櫂秦は春蘭と煌凌を見比べる。
王だと言っているのにも関わらず、無遠慮な言い草であった。
そのことに紫苑は気を揉んでしまうが、煌凌はさして気にしていないようだ。
「王妃としてではないぞ。側室に迎えるのだ」
そんな彼の言葉に、紫苑と櫂秦は顔を見合わせる。
説明になっているようでなっていない。まさか、春蘭に恋情が湧いて娶ることにした、とでも言うのだろうか。
「────わたしが説明します」
そこへ、ひときわ冷静な声が割って入った。
みなが門の方を振り返る。現れた朔弦は王に一礼し、屋敷の敷地内へと足を踏み入れた。
「朔弦さま」
「おまえは宮殿へ行く支度をしてこい。
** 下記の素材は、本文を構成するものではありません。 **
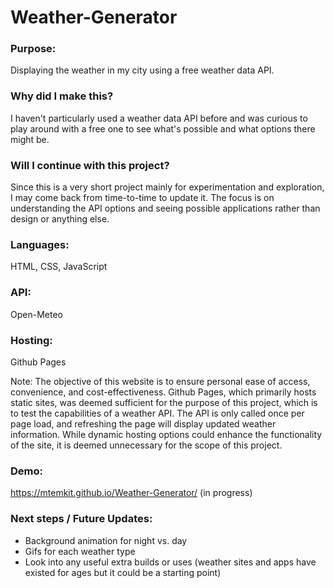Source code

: # Weather-Generator

### Purpose:

Displaying the weather in my city using a free weather data API.

### Why did I make this?

I haven't particularly used a weather data API before and was curious to play around with a free one to see what's possible and what options there might be. 

### Will I continue with this project?

Since this is a very short project mainly for experimentation and exploration, I may come back from time-to-time to update it. The focus is on understanding the API options and seeing possible applications rather than design or anything else.

### Languages:

HTML, CSS, JavaScript

### API:

Open-Meteo

### Hosting:

Github Pages 

Note: The objective of this website is to ensure personal ease of access, convenience, and cost-effectiveness. Github Pages, which primarily hosts static sites, was deemed sufficient for the purpose of this project, which is to test the capabilities of a weather API. The API is only called once per page load, and refreshing the page will display updated weather information. While dynamic hosting options could enhance the functionality of the site, it is deemed unnecessary for the scope of this project.

### Demo:

https://mtemkit.github.io/Weather-Generator/ (in progress)

### Next steps / Future Updates:

- Background animation for night vs. day
- Gifs for each weather type
- Look into any useful extra builds or uses (weather sites and apps have existed for ages but it could be a starting point)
小間使いも一緒に」
瑛花宮から持ち帰った荷物を紫苑に渡しつつ、朔弦は春蘭に対しぶっきらぼうに言った。
はい、とやや戸惑いつつも素直に頷いて母屋へ入ると、套廊で元明に出くわす。
「お父さま……」
王が早々に罷免を言い渡したため、錦衣衛に拘束されることなく帰宅を許可されたのであった。
元明は娘の姿を見ても驚くことはなかった。
妃選びの中止は予想の範囲内だったからだ。ただ、思ったよりも随分と早かったが。
「……よく、頑張ってくれたね。おかえり、春蘭」
ふわ、と頭に手を載せると、春蘭の瞳が揺れた。
張っていた緊張の糸が、ぷつりと切れたのが見て取れる。
春蘭は困惑した。喉の奥が締めつけられ、不意に涙が込み上げたのが分かる。
悲しいとも嬉しいともちがう。
単純な情動の表れではなく、蓄積されてきたすべての感情が濾過されている。
……ひどく、安心できた。
春蘭を残し、庭院へ下りると、困惑したような表情の紫苑が現れた。
「旦那さま。……王さま、と、朔弦さまがお見えです」
未だに信じがたく“王さま”と呼ぶのがぎこちなくなってしまった。
元明は目を見張る。まさか煌凌が自ら訪ねてくるとは思わなかった。
容燕に勘づかれたらつけ入られないか案じられる。
「……客間へお通ししてくれるかい?」
「承知しました」
踵を返し、下がっていく紫苑の背を見送る。
元明は戸惑っていた。
即座に自分を切り捨てる判断をしたのは、王として賞賛に値すると思った。
しかし、実際には捨てきれていなかった、というわけだろうか。
何にせよ、これ以上関われば煌凌に害が及ぶ。
眉を寄せつつ、客間へと急いだ。